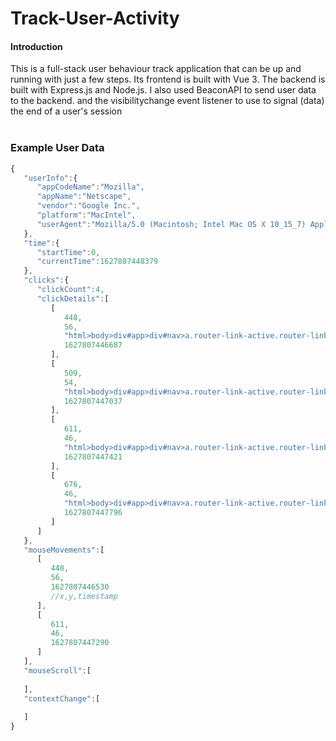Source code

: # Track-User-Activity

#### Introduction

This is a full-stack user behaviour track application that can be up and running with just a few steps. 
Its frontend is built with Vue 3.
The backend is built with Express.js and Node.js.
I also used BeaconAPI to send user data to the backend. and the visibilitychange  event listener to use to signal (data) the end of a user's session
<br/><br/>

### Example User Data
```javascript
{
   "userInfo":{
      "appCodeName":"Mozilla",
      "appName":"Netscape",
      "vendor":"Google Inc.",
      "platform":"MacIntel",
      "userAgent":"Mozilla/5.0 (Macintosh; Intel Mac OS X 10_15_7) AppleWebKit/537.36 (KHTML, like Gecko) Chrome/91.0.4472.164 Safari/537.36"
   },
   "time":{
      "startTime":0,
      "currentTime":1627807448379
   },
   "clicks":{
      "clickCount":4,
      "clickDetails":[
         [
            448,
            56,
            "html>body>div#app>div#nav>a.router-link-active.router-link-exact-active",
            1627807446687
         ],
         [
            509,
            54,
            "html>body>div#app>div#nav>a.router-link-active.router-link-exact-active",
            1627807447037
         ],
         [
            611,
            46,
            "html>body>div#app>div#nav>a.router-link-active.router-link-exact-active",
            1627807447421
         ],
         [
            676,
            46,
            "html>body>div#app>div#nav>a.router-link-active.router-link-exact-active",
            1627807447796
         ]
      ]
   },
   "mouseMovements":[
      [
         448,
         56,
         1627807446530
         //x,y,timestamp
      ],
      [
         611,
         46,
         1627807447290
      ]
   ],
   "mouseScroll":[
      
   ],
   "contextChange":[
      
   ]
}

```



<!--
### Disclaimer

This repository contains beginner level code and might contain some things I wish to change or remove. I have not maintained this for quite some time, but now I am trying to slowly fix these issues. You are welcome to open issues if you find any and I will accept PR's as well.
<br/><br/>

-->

________________________________________

Exercise directions
Please go line by line through the records above, copying each one that holds the string "Mozilla".

Finished task
      "appCodeName":"Mozilla",
      "userAgent":"Mozilla/5.0 (Macintosh; Intel Mac OS X 10_15_7) AppleWebKit/537.36 (KHTML, like Gecko) Chrome/91.0.4472.164 Safari/537.36"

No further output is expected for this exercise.